What you should do: Exactly reproduce each line of the listing that follows.

+===+

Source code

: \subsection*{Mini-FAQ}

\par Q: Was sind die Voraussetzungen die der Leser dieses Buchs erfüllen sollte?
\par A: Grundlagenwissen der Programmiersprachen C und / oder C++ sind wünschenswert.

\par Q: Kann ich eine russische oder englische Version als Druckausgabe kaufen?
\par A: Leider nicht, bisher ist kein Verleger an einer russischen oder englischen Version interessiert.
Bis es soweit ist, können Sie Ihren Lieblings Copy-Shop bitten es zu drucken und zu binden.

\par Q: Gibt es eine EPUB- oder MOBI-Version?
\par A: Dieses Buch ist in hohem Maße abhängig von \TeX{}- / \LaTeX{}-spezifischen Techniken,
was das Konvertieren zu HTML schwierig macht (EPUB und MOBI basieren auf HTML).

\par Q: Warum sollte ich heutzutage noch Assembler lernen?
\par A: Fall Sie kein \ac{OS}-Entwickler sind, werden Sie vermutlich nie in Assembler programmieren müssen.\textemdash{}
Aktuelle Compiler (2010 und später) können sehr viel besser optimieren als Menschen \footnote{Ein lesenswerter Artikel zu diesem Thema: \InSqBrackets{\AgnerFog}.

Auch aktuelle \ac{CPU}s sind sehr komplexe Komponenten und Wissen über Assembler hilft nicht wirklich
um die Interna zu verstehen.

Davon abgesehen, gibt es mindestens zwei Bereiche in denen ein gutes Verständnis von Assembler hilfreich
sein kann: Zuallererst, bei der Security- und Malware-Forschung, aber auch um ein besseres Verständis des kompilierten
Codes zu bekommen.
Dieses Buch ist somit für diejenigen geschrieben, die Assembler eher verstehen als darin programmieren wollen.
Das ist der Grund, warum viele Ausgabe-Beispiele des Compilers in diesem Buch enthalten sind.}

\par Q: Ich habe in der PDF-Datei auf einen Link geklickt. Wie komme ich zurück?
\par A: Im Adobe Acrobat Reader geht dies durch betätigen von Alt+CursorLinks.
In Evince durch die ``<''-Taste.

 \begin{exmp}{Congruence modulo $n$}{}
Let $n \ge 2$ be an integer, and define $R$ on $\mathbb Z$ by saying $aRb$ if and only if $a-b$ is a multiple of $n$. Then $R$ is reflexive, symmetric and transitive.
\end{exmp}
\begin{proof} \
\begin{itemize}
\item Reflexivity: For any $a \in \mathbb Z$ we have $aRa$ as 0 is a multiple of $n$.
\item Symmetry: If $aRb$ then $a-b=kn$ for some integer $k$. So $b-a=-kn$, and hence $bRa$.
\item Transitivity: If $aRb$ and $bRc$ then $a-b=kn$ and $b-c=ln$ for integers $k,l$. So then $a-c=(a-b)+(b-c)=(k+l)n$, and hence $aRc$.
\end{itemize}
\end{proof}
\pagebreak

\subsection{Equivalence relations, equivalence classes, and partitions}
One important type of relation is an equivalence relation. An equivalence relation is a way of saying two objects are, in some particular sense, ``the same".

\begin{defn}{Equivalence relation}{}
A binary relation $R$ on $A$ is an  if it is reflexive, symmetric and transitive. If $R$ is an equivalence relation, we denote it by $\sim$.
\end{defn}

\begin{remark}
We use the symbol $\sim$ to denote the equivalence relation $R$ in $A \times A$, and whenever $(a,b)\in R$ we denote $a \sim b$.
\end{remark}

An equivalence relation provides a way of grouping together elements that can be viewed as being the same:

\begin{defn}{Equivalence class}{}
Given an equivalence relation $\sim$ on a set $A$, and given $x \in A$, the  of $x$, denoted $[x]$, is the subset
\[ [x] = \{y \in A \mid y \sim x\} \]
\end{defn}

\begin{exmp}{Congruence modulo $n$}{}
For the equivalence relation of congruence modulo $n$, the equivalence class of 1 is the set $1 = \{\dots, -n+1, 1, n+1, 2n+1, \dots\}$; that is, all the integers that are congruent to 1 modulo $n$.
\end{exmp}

+===+

Response below:
Source code

: \subsection*{Mini-FAQ}

\par Q: Was sind die Voraussetzungen die der Leser dieses Buchs erfüllen sollte?
\par A: Grundlagenwissen der Programmiersprachen C und / oder C++ sind wünschenswert.

\par Q: Kann ich eine russische oder englische Version als Druckausgabe kaufen?
\par A: Leider nicht, bisher ist kein Verleger an einer russischen oder englischen Version interessiert.
Bis es soweit ist, können Sie Ihren Lieblings Copy-Shop bitten es zu drucken und zu binden.

\par Q: Gibt es eine EPUB- oder MOBI-Version?
\par A: Dieses Buch ist in hohem Maße abhängig von \TeX{}- / \LaTeX{}-spezifischen Techniken,
was das Konvertieren zu HTML schwierig macht (EPUB und MOBI basieren auf HTML).

\par Q: Warum sollte ich heutzutage noch Assembler lernen?
\par A: Fall Sie kein \ac{OS}-Entwickler sind, werden Sie vermutlich nie in Assembler programmieren müssen.\textemdash{}
Aktuelle Compiler (2010 und später) können sehr viel besser optimieren als Menschen \footnote{Ein lesenswerter Artikel zu diesem Thema: \InSqBrackets{\AgnerFog}.

Auch aktuelle \ac{CPU}s sind sehr komplexe Komponenten und Wissen über Assembler hilft nicht wirklich
um die Interna zu verstehen.

Davon abgesehen, gibt es mindestens zwei Bereiche in denen ein gutes Verständnis von Assembler hilfreich
sein kann: Zuallererst, bei der Security- und Malware-Forschung, aber auch um ein besseres Verständis des kompilierten
Codes zu bekommen.
Dieses Buch ist somit für diejenigen geschrieben, die Assembler eher verstehen als darin programmieren wollen.
Das ist der Grund, warum viele Ausgabe-Beispiele des Compilers in diesem Buch enthalten sind.}

\par Q: Ich habe in der PDF-Datei auf einen Link geklickt. Wie komme ich zurück?
\par A: Im Adobe Acrobat Reader geht dies durch betätigen von Alt+CursorLinks.
In Evince durch die ``<''-Taste.

 \begin{exmp}{Congruence modulo $n$}{}
Let $n \ge 2$ be an integer, and define $R$ on $\mathbb Z$ by saying $aRb$ if and only if $a-b$ is a multiple of $n$. Then $R$ is reflexive, symmetric and transitive.
\end{exmp}
\begin{proof} \
\begin{itemize}
\item Reflexivity: For any $a \in \mathbb Z$ we have $aRa$ as 0 is a multiple of $n$.
\item Symmetry: If $aRb$ then $a-b=kn$ for some integer $k$. So $b-a=-kn$, and hence $bRa$.
\item Transitivity: If $aRb$ and $bRc$ then $a-b=kn$ and $b-c=ln$ for integers $k,l$. So then $a-c=(a-b)+(b-c)=(k+l)n$, and hence $aRc$.
\end{itemize}
\end{proof}
\pagebreak

\subsection{Equivalence relations, equivalence classes, and partitions}
One important type of relation is an equivalence relation. An equivalence relation is a way of saying two objects are, in some particular sense, ``the same".

\begin{defn}{Equivalence relation}{}
A binary relation $R$ on $A$ is an  if it is reflexive, symmetric and transitive. If $R$ is an equivalence relation, we denote it by $\sim$.
\end{defn}

\begin{remark}
We use the symbol $\sim$ to denote the equivalence relation $R$ in $A \times A$, and whenever $(a,b)\in R$ we denote $a \sim b$.
\end{remark}

An equivalence relation provides a way of grouping together elements that can be viewed as being the same:

\begin{defn}{Equivalence class}{}
Given an equivalence relation $\sim$ on a set $A$, and given $x \in A$, the  of $x$, denoted $[x]$, is the subset
\[ [x] = \{y \in A \mid y \sim x\} \]
\end{defn}

\begin{exmp}{Congruence modulo $n$}{}
For the equivalence relation of congruence modulo $n$, the equivalence class of 1 is the set $1 = \{\dots, -n+1, 1, n+1, 2n+1, \dots\}$; that is, all the integers that are congruent to 1 modulo $n$.
\end{exmp}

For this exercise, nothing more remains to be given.